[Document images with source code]
==========

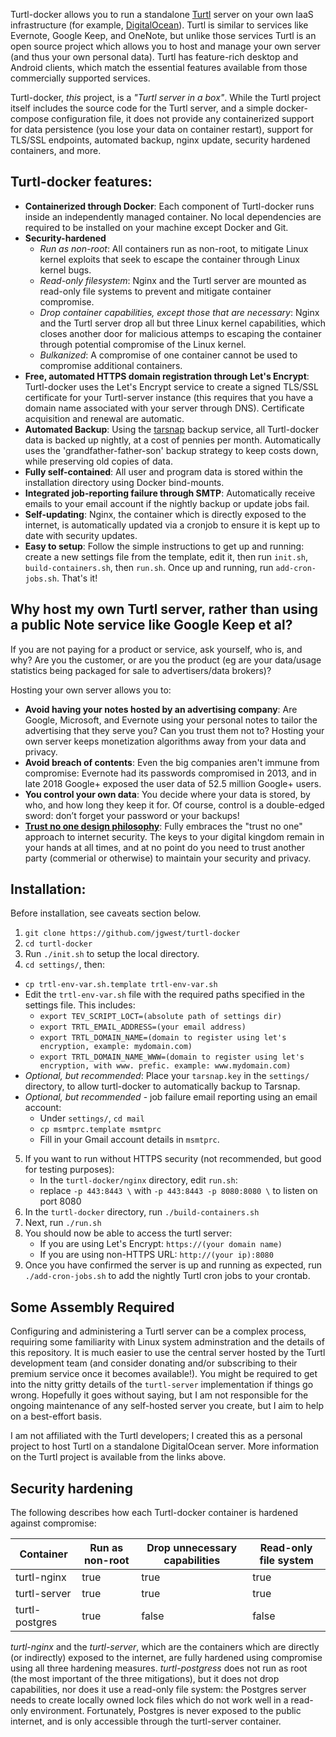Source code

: 
Turtl-docker allows you to run a standalone [Turtl](https://turtlapp.com/) server on your own IaaS infrastructure (for example, [DigitalOcean](https://www.digitalocean.com/)). Turtl is similar to services like Evernote, Google Keep, and OneNote, but unlike those services Turtl is an open source project which allows you to host and manage your own server (and thus your own personal data). Turtl has feature-rich desktop and Android clients, which match the essential features available from those commercially supported services.

Turtl-docker, *this* project, is a *"Turtl server in a box"*. While the Turtl project itself includes the source code for the Turtl server, and a simple docker-compose configuration file, it does not provide any containerized support for data persistence (you lose your data on container restart), support for TLS/SSL endpoints, automated backup, nginx update, security hardened containers, and more. 


## Turtl-docker features:
- **Containerized through Docker**: Each component of Turtl-docker runs inside an independently managed container. No local dependencies are required to be installed on your machine except Docker and Git.
- **Security-hardened**
  - *Run as non-root*: All containers run as non-root, to mitigate Linux kernel exploits that seek to escape the container through Linux kernel bugs.
  - *Read-only filesystem*: Nginx and the Turtl server are mounted as read-only file systems to prevent and mitigate container compromise.
  - *Drop container capabilities, except those that are necessary*: Nginx and the Turtl server drop all but three Linux kernel capabilities, which closes another door for malicious attemps to escaping the container through potential compromise of the Linux kernel.
  - *Bulkanized*: A compromise of one container cannot be used to compromise additional containers.
- **Free, automated HTTPS domain registration through Let's Encrypt**: Turtl-docker uses the Let's Encrypt service to create a signed TLS/SSL certificate for your Turtl-server instance (this requires that you have a domain name associated with your server through DNS). Certificate acquisition and renewal are automatic.
- **Automated Backup**: Using the [tarsnap](https://www.tarsnap.com/) backup service, all Turtl-docker data is backed up nightly, at a cost of pennies per month. Automatically uses the 'grandfather-father-son' backup strategy to keep costs down, while preserving old copies of data.
- **Fully self-contained**:  All user and program data is stored within the installation directory using Docker bind-mounts.
- **Integrated job-reporting failure through SMTP**: Automatically receive emails to your email account if the nightly backup or update jobs fail.
- **Self-updating**: Nginx, the container which is directly exposed to the internet, is automatically updated via a cronjob to ensure it is kept up to date with security updates.
- **Easy to setup**: Follow the simple instructions to get up and running: create a new settings file from the template, edit it, then run `init.sh`, `build-containers.sh`, then `run.sh`. Once up and running, run `add-cron-jobs.sh`. That's it!

## Why host my own Turtl server, rather than using a public Note service like Google Keep et al?

If you are not paying for a product or service, ask yourself, who is, and why? Are you the customer, or are you the product (eg are your data/usage statistics being packaged for sale to advertisers/data brokers)?

Hosting your own server allows you to:
- **Avoid having your notes hosted by an advertising company**: Are Google, Microsoft, and Evernote using your personal notes to tailor the advertising that they serve you? Can you trust them not to? Hosting your own server keeps monetization algorithms away from your data and privacy.
- **Avoid breach of contents**: Even the big companies aren't immune from compromise: Evernote had its passwords compromised in 2013, and in late 2018 Google+ exposed the user data of 52.5 million Google+ users. 
- **You control your own data**: You decide where your data is stored, by who, and how long they keep it for. Of course, control is a double-edged sword: don’t forget your password or your backups!
- **[Trust no one design philosophy](https://en.wikipedia.org/wiki/Trust_no_one_(Internet_security))**: Fully embraces the "trust no one" approach to internet security. The keys to your digital kingdom remain in your hands at all times, and at no point do you need to trust another party (commerial or otherwise) to maintain your security and privacy.


## Installation:

Before installation, see caveats section below.

1. `git clone https://github.com/jgwest/turtl-docker`
2. `cd turtl-docker`
3. Run `./init.sh` to setup the local directory.
4. `cd settings/`, then:
  - `cp trtl-env-var.sh.template trtl-env-var.sh` 
  - Edit the `trtl-env-var.sh` file with the required paths specified in the settings file. This includes:
    - `export TEV_SCRIPT_LOCT=(absolute path of settings dir)`
    - `export TRTL_EMAIL_ADDRESS=(your email address)`
    - `export TRTL_DOMAIN_NAME=(domain to register using let's encryption, example: mydomain.com)`
    - `export TRTL_DOMAIN_NAME_WWW=(domain to register using let's encryption, with www. prefic. example: www.mydomain.com)        `
  - *Optional, but recommended*: Place your `tarsnap.key` in the `settings/` directory, to allow turtl-docker to automatically backup to Tarsnap.
  - *Optional, but recommended* - job failure email reporting using an email account:
    - Under `settings/`, `cd mail`
    - `cp msmtprc.template msmtprc`
    - Fill in your Gmail account details in `msmtprc`.

5. If you want to run without HTTPS security (not recommended, but good for testing purposes):
	- In the `turtl-docker/nginx` directory, edit `run.sh`:
	- replace `-p 443:8443 \`  with `-p 443:8443 -p 8080:8080 \` to listen on port 8080
5. In the `turtl-docker` directory, run `./build-containers.sh`
6. Next, run `./run.sh`
7. You should now be able to access the turtl server:
	- If you are using Let's Encrypt: `https://(your domain name)`
	- If you are using non-HTTPS URL: `http://(your ip):8080`
8. Once you have confirmed the server is up and running as expected, run `./add-cron-jobs.sh` to add the nightly Turtl cron jobs to your crontab.

## Some Assembly Required

Configuring and administering a Turtl server can be a complex process, requiring some familiarity with Linux system adminstration and the details of this repository. It is much easier to use the central server hosted by the Turtl development team (and consider donating and/or subscribing to their premium service once it becomes available!). You might be required to get into the nitty gritty details of the `turtl-server` implementation if things go wrong. Hopefully it goes without saying, but I am not responsible for the ongoing maintenance of any self-hosted server you create, but I aim to help on a best-effort basis.

I am not affiliated with the Turtl developers; I created this as a personal project to host Turtl on a standalone DigitalOcean server. More information on the Turtl project is available from the links above.

## Security hardening

The following describes how each Turtl-docker container is hardened against compromise: 

| Container | Run as non-root | Drop unnecessary capabilities | Read-only file system |
| --- | --- | --- | --- |
| turtl-nginx | true | true | true |
| turtl-server | true | true | true |
| turtl-postgres | true | false | false |


*turtl-nginx* and the *turtl-server*, which are the containers which are directly (or indirectly) exposed to the internet, are fully hardened using compromise using all three hardening measures. *turtl-postgress* does not run as root (the most important of the three mitigations), but it does not drop capabilities, nor does it use a read-only file system: the Postgres server needs to create locally owned lock files which do not work well in a read-only environment. Fortunately, Postgres is never exposed to the public internet, and is only accessible through the turtl-server container.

==========

Problem requirements: Output all the entries exactly, minus any pictures.

Task solution:
Source code

: 
Turtl-docker allows you to run a standalone [Turtl](https://turtlapp.com/) server on your own IaaS infrastructure (for example, [DigitalOcean](https://www.digitalocean.com/)). Turtl is similar to services like Evernote, Google Keep, and OneNote, but unlike those services Turtl is an open source project which allows you to host and manage your own server (and thus your own personal data). Turtl has feature-rich desktop and Android clients, which match the essential features available from those commercially supported services.

Turtl-docker, *this* project, is a *"Turtl server in a box"*. While the Turtl project itself includes the source code for the Turtl server, and a simple docker-compose configuration file, it does not provide any containerized support for data persistence (you lose your data on container restart), support for TLS/SSL endpoints, automated backup, nginx update, security hardened containers, and more. 


## Turtl-docker features:
- **Containerized through Docker**: Each component of Turtl-docker runs inside an independently managed container. No local dependencies are required to be installed on your machine except Docker and Git.
- **Security-hardened**
  - *Run as non-root*: All containers run as non-root, to mitigate Linux kernel exploits that seek to escape the container through Linux kernel bugs.
  - *Read-only filesystem*: Nginx and the Turtl server are mounted as read-only file systems to prevent and mitigate container compromise.
  - *Drop container capabilities, except those that are necessary*: Nginx and the Turtl server drop all but three Linux kernel capabilities, which closes another door for malicious attemps to escaping the container through potential compromise of the Linux kernel.
  - *Bulkanized*: A compromise of one container cannot be used to compromise additional containers.
- **Free, automated HTTPS domain registration through Let's Encrypt**: Turtl-docker uses the Let's Encrypt service to create a signed TLS/SSL certificate for your Turtl-server instance (this requires that you have a domain name associated with your server through DNS). Certificate acquisition and renewal are automatic.
- **Automated Backup**: Using the [tarsnap](https://www.tarsnap.com/) backup service, all Turtl-docker data is backed up nightly, at a cost of pennies per month. Automatically uses the 'grandfather-father-son' backup strategy to keep costs down, while preserving old copies of data.
- **Fully self-contained**:  All user and program data is stored within the installation directory using Docker bind-mounts.
- **Integrated job-reporting failure through SMTP**: Automatically receive emails to your email account if the nightly backup or update jobs fail.
- **Self-updating**: Nginx, the container which is directly exposed to the internet, is automatically updated via a cronjob to ensure it is kept up to date with security updates.
- **Easy to setup**: Follow the simple instructions to get up and running: create a new settings file from the template, edit it, then run `init.sh`, `build-containers.sh`, then `run.sh`. Once up and running, run `add-cron-jobs.sh`. That's it!

## Why host my own Turtl server, rather than using a public Note service like Google Keep et al?

If you are not paying for a product or service, ask yourself, who is, and why? Are you the customer, or are you the product (eg are your data/usage statistics being packaged for sale to advertisers/data brokers)?

Hosting your own server allows you to:
- **Avoid having your notes hosted by an advertising company**: Are Google, Microsoft, and Evernote using your personal notes to tailor the advertising that they serve you? Can you trust them not to? Hosting your own server keeps monetization algorithms away from your data and privacy.
- **Avoid breach of contents**: Even the big companies aren't immune from compromise: Evernote had its passwords compromised in 2013, and in late 2018 Google+ exposed the user data of 52.5 million Google+ users. 
- **You control your own data**: You decide where your data is stored, by who, and how long they keep it for. Of course, control is a double-edged sword: don’t forget your password or your backups!
- **[Trust no one design philosophy](https://en.wikipedia.org/wiki/Trust_no_one_(Internet_security))**: Fully embraces the "trust no one" approach to internet security. The keys to your digital kingdom remain in your hands at all times, and at no point do you need to trust another party (commerial or otherwise) to maintain your security and privacy.


## Installation:

Before installation, see caveats section below.

1. `git clone https://github.com/jgwest/turtl-docker`
2. `cd turtl-docker`
3. Run `./init.sh` to setup the local directory.
4. `cd settings/`, then:
  - `cp trtl-env-var.sh.template trtl-env-var.sh` 
  - Edit the `trtl-env-var.sh` file with the required paths specified in the settings file. This includes:
    - `export TEV_SCRIPT_LOCT=(absolute path of settings dir)`
    - `export TRTL_EMAIL_ADDRESS=(your email address)`
    - `export TRTL_DOMAIN_NAME=(domain to register using let's encryption, example: mydomain.com)`
    - `export TRTL_DOMAIN_NAME_WWW=(domain to register using let's encryption, with www. prefic. example: www.mydomain.com)        `
  - *Optional, but recommended*: Place your `tarsnap.key` in the `settings/` directory, to allow turtl-docker to automatically backup to Tarsnap.
  - *Optional, but recommended* - job failure email reporting using an email account:
    - Under `settings/`, `cd mail`
    - `cp msmtprc.template msmtprc`
    - Fill in your Gmail account details in `msmtprc`.

5. If you want to run without HTTPS security (not recommended, but good for testing purposes):
	- In the `turtl-docker/nginx` directory, edit `run.sh`:
	- replace `-p 443:8443 \`  with `-p 443:8443 -p 8080:8080 \` to listen on port 8080
5. In the `turtl-docker` directory, run `./build-containers.sh`
6. Next, run `./run.sh`
7. You should now be able to access the turtl server:
	- If you are using Let's Encrypt: `https://(your domain name)`
	- If you are using non-HTTPS URL: `http://(your ip):8080`
8. Once you have confirmed the server is up and running as expected, run `./add-cron-jobs.sh` to add the nightly Turtl cron jobs to your crontab.

## Some Assembly Required

Configuring and administering a Turtl server can be a complex process, requiring some familiarity with Linux system adminstration and the details of this repository. It is much easier to use the central server hosted by the Turtl development team (and consider donating and/or subscribing to their premium service once it becomes available!). You might be required to get into the nitty gritty details of the `turtl-server` implementation if things go wrong. Hopefully it goes without saying, but I am not responsible for the ongoing maintenance of any self-hosted server you create, but I aim to help on a best-effort basis.

I am not affiliated with the Turtl developers; I created this as a personal project to host Turtl on a standalone DigitalOcean server. More information on the Turtl project is available from the links above.

## Security hardening

The following describes how each Turtl-docker container is hardened against compromise: 

| Container | Run as non-root | Drop unnecessary capabilities | Read-only file system |
| --- | --- | --- | --- |
| turtl-nginx | true | true | true |
| turtl-server | true | true | true |
| turtl-postgres | true | false | false |


*turtl-nginx* and the *turtl-server*, which are the containers which are directly (or indirectly) exposed to the internet, are fully hardened using compromise using all three hardening measures. *turtl-postgress* does not run as root (the most important of the three mitigations), but it does not drop capabilities, nor does it use a read-only file system: the Postgres server needs to create locally owned lock files which do not work well in a read-only environment. Fortunately, Postgres is never exposed to the public internet, and is only accessible through the turtl-server container.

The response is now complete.